EXERCISE REQUIREMENTS
Report all lines of the data below that hold the word "function".

[Records from a data source]
________
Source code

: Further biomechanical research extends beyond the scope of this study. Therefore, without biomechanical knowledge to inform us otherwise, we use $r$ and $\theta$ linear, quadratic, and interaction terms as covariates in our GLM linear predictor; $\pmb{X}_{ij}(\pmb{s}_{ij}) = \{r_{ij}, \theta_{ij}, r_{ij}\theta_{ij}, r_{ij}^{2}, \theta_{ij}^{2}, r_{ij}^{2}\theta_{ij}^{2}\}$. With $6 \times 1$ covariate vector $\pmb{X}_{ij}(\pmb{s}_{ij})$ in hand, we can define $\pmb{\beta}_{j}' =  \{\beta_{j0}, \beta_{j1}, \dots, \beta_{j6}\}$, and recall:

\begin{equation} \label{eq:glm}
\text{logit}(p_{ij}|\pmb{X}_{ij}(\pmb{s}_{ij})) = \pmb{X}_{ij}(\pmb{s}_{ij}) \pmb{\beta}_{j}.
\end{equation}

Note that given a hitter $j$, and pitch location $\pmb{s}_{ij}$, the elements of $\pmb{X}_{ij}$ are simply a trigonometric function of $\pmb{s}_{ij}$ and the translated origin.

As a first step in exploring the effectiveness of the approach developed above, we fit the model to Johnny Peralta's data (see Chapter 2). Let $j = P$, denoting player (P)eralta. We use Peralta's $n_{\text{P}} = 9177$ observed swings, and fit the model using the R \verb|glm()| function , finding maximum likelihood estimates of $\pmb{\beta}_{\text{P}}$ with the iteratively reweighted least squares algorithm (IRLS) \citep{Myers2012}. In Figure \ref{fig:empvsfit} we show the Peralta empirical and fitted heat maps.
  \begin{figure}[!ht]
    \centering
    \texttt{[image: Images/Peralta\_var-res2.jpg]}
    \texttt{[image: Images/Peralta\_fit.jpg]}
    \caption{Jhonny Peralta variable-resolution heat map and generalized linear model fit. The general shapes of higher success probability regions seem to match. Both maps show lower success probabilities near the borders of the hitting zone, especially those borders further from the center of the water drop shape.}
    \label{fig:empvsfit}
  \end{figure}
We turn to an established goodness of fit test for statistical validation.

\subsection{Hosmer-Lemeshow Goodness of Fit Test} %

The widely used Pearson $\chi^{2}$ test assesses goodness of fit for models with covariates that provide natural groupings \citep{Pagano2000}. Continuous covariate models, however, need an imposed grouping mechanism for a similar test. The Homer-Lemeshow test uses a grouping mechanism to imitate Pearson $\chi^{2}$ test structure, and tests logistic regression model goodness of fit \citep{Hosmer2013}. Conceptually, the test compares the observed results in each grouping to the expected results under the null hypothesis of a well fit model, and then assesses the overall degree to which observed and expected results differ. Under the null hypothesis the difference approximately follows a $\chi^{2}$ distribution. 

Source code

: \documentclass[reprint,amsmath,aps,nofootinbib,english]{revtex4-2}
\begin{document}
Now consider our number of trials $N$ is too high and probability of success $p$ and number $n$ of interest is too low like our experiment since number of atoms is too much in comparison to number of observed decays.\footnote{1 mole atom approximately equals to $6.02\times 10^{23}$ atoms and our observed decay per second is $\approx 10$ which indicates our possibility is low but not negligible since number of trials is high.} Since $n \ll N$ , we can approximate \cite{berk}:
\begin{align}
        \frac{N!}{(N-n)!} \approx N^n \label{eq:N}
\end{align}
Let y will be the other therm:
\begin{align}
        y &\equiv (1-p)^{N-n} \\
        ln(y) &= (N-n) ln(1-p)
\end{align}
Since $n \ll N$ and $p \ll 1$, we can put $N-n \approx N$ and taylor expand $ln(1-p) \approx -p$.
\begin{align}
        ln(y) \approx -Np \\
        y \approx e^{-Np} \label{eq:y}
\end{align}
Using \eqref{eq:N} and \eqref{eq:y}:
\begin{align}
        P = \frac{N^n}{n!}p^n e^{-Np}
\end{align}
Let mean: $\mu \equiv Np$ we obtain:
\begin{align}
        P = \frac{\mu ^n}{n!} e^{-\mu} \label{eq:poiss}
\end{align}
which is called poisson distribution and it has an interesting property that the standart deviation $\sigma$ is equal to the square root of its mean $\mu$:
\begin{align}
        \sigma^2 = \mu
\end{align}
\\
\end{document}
________
THE COMPLETED TASK
Note that given a hitter $j$, and pitch location $\pmb{s}_{ij}$, the elements of $\pmb{X}_{ij}$ are simply a trigonometric function of $\pmb{s}_{ij}$ and the translated origin.
As a first step in exploring the effectiveness of the approach developed above, we fit the model to Johnny Peralta's data (see Chapter 2). Let $j = P$, denoting player (P)eralta. We use Peralta's $n_{\text{P}} = 9177$ observed swings, and fit the model using the R \verb|glm()| function , finding maximum likelihood estimates of $\pmb{\beta}_{\text{P}}$ with the iteratively reweighted least squares algorithm (IRLS) \citep{Myers2012}. In Figure \ref{fig:empvsfit} we show the Peralta empirical and fitted heat maps.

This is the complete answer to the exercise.